====== PROVIDED ENTRIES ======

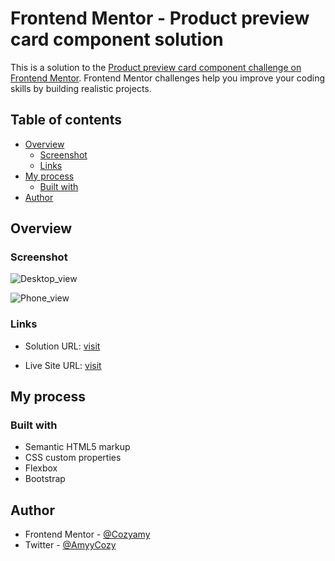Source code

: # Frontend Mentor - Product preview card component solution

This is a solution to the [Product preview card component challenge on Frontend Mentor](https://www.frontendmentor.io/challenges/product-preview-card-component-GO7UmttRfa). Frontend Mentor challenges help you improve your coding skills by building realistic projects. 

## Table of contents

- [Overview](#overview)
  - [Screenshot](#screenshot)
  - [Links](#links)
- [My process](#my-process)
  - [Built with](#built-with)
- [Author](#author)

## Overview

### Screenshot

![Desktop_view](https://user-images.githubusercontent.com/75266766/187799419-2c5a4e3e-594c-4db1-aee7-b27ae0f2f581.PNG)


![Phone_view](https://user-images.githubusercontent.com/75266766/187799443-6047ba0f-a09d-4be4-8f4d-04dfdd3239c9.PNG)

### Links

- Solution URL: [visit](https://www.frontendmentor.io/solutions/responsive-product-preview-card-component-using-flexbox-D04XO3xA2Z)

- Live Site URL: [visit](https://cozyamy.github.io/product-preview-card-component/)

## My process

### Built with

- Semantic HTML5 markup
- CSS custom properties
- Flexbox
- Bootstrap

## Author
- Frontend Mentor - [@Cozyamy](https://www.frontendmentor.io/profile/Cozyamy)
- Twitter - [@AmyyCozy](https://www.twitter.com/AmyyCozy)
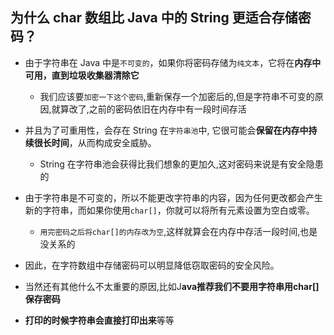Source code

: ## 为什么 char 数组比 Java 中的 String 更适合存储密码？

- 由于字符串在 Java 中是`不可变的`，如果你将密码存储为`纯文本`，它将在**内存中可用，直到垃圾收集器清除它**
  - 我们应该要`加密一下这个密码`,重新保存一个加密后的,但是字符串不可变的原因,就算改了,之前的密码依旧在内存中有一段时间存活

- 并且为了可重用性，会存在 String 在`字符串池`中, 它很可能会**保留在内存中持续很长时间**，从而构成安全威胁。
  - String 在字符串池会获得比我们想象的更加久,这对密码来说是有安全隐患的 

- 由于字符串是不可变的，所以不能更改字符串的内容，因为任何更改都会产生新的字符串，而如果你使用`char[]`，你就可以将所有元素设置为空白或零。
  - `用完密码之后将char[]的内存改为空`,这样就算会在内存中存活一段时间,也是没关系的
- 因此，在字符数组中存储密码可以明显降低窃取密码的安全风险。
- 当然还有其他什么不太重要的原因,比如J**ava推荐我们不要用字符串用char[]保存密码**
- **打印的时候字符串会直接打印出来**等等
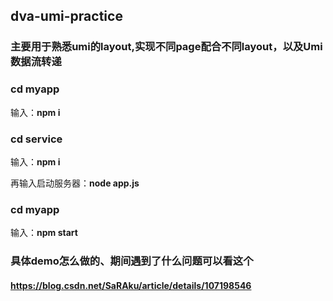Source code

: ## dva-umi-practice
### 主要用于熟悉umi的layout,实现不同page配合不同layout，以及Umi数据流转递  

### cd myapp
输入：**npm i**  
  
  
### cd service
输入：**npm i**  

再输入启动服务器：**node app.js**  
  
  
### cd myapp
输入：**npm start**  
  
  
### 具体demo怎么做的、期间遇到了什么问题可以看这个  

#### https://blog.csdn.net/SaRAku/article/details/107198546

======

- _ACTION ITEM_: Pictures are to be excluded; all other material must be transcribed exactly.

- _EXERCISE RESPONSE_:
Source code

: # Frontend Mentor - Product preview card component solution

This is a solution to the [Product preview card component challenge on Frontend Mentor](https://www.frontendmentor.io/challenges/product-preview-card-component-GO7UmttRfa). Frontend Mentor challenges help you improve your coding skills by building realistic projects. 

## Table of contents

- [Overview](#overview)
  - [Screenshot](#screenshot)
  - [Links](#links)
- [My process](#my-process)
  - [Built with](#built-with)
- [Author](#author)

## Overview

### Screenshot

![Desktop_view](https://user-images.githubusercontent.com/75266766/187799419-2c5a4e3e-594c-4db1-aee7-b27ae0f2f581.PNG)


![Phone_view](https://user-images.githubusercontent.com/75266766/187799443-6047ba0f-a09d-4be4-8f4d-04dfdd3239c9.PNG)

### Links

- Solution URL: [visit](https://www.frontendmentor.io/solutions/responsive-product-preview-card-component-using-flexbox-D04XO3xA2Z)

- Live Site URL: [visit](https://cozyamy.github.io/product-preview-card-component/)

## My process

### Built with

- Semantic HTML5 markup
- CSS custom properties
- Flexbox
- Bootstrap

## Author
- Frontend Mentor - [@Cozyamy](https://www.frontendmentor.io/profile/Cozyamy)
- Twitter - [@AmyyCozy](https://www.twitter.com/AmyyCozy)
Source code

: ## 为什么 char 数组比 Java 中的 String 更适合存储密码？

- 由于字符串在 Java 中是`不可变的`，如果你将密码存储为`纯文本`，它将在**内存中可用，直到垃圾收集器清除它**
  - 我们应该要`加密一下这个密码`,重新保存一个加密后的,但是字符串不可变的原因,就算改了,之前的密码依旧在内存中有一段时间存活

- 并且为了可重用性，会存在 String 在`字符串池`中, 它很可能会**保留在内存中持续很长时间**，从而构成安全威胁。
  - String 在字符串池会获得比我们想象的更加久,这对密码来说是有安全隐患的 

- 由于字符串是不可变的，所以不能更改字符串的内容，因为任何更改都会产生新的字符串，而如果你使用`char[]`，你就可以将所有元素设置为空白或零。
  - `用完密码之后将char[]的内存改为空`,这样就算会在内存中存活一段时间,也是没关系的
- 因此，在字符数组中存储密码可以明显降低窃取密码的安全风险。
- 当然还有其他什么不太重要的原因,比如J**ava推荐我们不要用字符串用char[]保存密码**
- **打印的时候字符串会直接打印出来**等等
Source code

: ## dva-umi-practice
### 主要用于熟悉umi的layout,实现不同page配合不同layout，以及Umi数据流转递  

### cd myapp
输入：**npm i**  
  
  
### cd service
输入：**npm i**  

再输入启动服务器：**node app.js**  
  
  
### cd myapp
输入：**npm start**  
  
  
### 具体demo怎么做的、期间遇到了什么问题可以看这个  

#### https://blog.csdn.net/SaRAku/article/details/107198546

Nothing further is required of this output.